══ EXCERPTED DATA ══

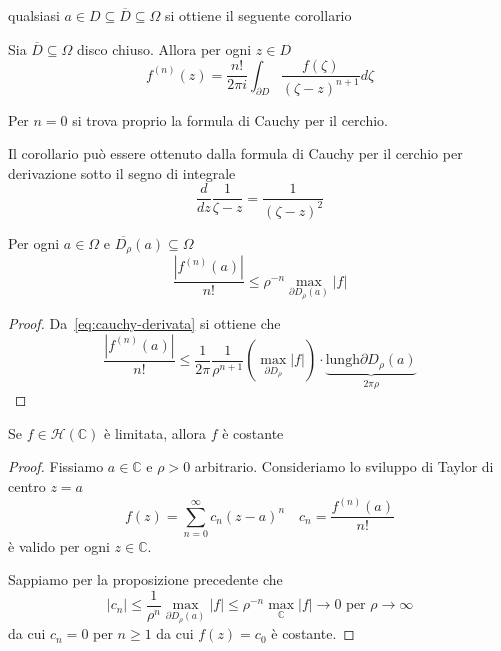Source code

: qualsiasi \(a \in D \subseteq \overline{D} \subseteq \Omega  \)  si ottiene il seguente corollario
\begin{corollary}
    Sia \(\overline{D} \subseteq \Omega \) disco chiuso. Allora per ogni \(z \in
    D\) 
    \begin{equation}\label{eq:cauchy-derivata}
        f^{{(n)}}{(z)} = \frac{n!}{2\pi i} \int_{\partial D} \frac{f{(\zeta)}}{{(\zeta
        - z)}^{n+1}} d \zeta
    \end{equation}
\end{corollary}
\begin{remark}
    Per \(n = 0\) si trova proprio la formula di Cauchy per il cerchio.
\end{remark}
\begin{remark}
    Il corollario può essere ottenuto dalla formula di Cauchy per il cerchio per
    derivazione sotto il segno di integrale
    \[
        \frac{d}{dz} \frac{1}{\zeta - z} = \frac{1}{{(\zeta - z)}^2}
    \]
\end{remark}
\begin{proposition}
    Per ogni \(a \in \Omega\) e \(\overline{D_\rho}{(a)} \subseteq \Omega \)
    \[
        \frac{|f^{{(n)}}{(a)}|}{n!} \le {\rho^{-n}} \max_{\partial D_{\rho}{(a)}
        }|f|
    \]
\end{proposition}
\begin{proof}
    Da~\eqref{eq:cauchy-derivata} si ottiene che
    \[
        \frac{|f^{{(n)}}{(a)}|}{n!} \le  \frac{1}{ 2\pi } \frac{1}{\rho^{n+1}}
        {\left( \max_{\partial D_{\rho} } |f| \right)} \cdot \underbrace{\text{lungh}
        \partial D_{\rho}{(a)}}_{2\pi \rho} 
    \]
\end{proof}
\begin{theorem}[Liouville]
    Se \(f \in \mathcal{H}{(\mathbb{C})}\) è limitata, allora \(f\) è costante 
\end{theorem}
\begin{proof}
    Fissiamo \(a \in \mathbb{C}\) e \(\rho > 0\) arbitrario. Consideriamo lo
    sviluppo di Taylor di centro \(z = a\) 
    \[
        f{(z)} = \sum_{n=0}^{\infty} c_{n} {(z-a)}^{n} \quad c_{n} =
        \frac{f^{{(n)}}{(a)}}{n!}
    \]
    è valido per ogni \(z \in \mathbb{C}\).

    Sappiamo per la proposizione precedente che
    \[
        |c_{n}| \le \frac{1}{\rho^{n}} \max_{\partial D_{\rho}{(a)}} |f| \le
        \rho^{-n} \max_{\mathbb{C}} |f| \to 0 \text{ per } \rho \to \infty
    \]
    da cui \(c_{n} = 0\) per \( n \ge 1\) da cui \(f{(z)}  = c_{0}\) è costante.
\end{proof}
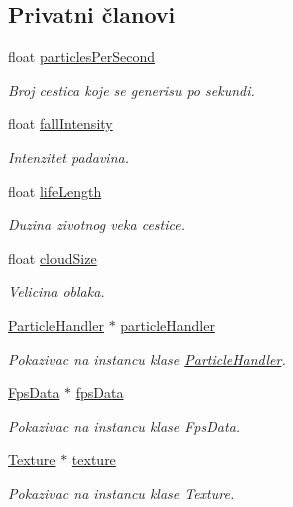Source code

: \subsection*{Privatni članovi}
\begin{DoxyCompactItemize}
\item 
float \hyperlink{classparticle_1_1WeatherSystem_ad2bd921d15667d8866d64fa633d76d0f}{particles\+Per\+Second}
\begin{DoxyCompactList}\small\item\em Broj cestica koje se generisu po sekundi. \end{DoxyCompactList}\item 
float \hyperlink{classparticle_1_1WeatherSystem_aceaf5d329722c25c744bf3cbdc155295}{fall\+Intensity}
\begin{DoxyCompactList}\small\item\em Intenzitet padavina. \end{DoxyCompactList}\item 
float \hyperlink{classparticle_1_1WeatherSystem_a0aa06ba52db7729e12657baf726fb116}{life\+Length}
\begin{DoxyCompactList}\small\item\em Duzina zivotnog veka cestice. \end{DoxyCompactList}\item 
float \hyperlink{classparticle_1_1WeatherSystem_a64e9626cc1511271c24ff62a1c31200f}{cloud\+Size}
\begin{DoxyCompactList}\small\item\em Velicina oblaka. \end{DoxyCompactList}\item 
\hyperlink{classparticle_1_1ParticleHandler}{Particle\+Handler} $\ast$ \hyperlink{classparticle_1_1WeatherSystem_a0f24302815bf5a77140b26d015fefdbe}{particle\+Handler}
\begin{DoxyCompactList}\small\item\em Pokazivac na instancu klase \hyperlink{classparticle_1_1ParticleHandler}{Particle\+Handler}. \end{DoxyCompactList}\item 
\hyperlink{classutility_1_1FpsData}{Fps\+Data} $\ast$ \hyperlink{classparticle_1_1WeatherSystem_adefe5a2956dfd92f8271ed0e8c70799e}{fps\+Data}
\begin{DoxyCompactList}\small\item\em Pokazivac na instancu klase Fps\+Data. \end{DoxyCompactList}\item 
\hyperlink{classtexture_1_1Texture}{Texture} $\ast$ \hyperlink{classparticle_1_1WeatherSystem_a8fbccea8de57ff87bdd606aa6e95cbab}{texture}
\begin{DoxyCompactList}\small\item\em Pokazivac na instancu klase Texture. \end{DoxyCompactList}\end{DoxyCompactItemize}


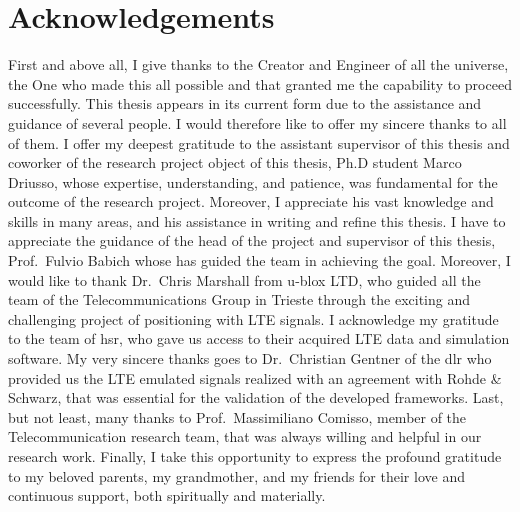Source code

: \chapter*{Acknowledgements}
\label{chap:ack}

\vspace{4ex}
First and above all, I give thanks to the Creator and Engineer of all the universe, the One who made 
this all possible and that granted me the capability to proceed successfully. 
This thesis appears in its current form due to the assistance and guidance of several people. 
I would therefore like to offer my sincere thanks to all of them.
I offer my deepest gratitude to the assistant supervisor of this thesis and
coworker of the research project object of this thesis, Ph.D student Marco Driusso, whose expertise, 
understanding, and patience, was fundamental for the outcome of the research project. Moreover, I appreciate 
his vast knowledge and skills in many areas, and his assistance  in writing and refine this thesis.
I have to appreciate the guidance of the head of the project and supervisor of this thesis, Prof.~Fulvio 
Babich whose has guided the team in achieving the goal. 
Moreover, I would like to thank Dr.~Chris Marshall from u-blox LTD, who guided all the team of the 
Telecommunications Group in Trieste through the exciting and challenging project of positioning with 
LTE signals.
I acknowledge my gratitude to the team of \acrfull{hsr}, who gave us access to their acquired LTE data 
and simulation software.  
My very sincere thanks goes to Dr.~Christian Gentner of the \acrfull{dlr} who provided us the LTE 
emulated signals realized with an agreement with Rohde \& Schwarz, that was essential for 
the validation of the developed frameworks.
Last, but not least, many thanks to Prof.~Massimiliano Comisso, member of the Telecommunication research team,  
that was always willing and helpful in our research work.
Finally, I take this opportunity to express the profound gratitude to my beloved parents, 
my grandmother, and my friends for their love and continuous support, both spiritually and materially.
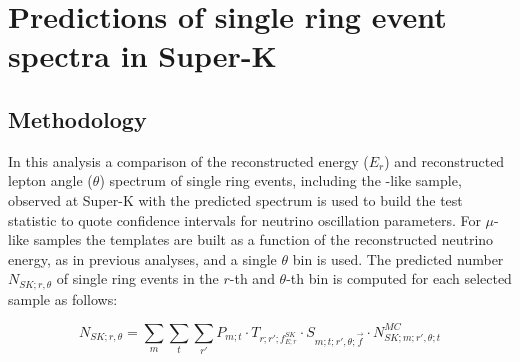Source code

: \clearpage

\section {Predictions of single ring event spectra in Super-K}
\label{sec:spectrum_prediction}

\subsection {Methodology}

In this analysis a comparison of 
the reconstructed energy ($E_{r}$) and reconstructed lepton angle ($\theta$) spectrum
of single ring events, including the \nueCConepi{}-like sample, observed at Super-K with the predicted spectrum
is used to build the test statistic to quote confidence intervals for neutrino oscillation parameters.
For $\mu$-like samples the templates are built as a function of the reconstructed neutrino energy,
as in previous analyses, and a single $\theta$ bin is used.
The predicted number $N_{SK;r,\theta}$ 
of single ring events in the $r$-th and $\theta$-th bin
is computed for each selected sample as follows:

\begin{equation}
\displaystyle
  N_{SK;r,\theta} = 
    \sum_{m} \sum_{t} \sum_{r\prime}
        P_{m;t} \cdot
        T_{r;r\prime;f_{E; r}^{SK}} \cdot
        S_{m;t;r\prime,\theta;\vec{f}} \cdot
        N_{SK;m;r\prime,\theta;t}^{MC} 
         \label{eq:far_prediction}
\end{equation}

═══

## ASSIGNMENT:
Where a line of the data above includes the string "used", pull it out.

## FINISHED TASK:
is used to build the test statistic to quote confidence intervals for neutrino oscillation parameters.
as in previous analyses, and a single $\theta$ bin is used.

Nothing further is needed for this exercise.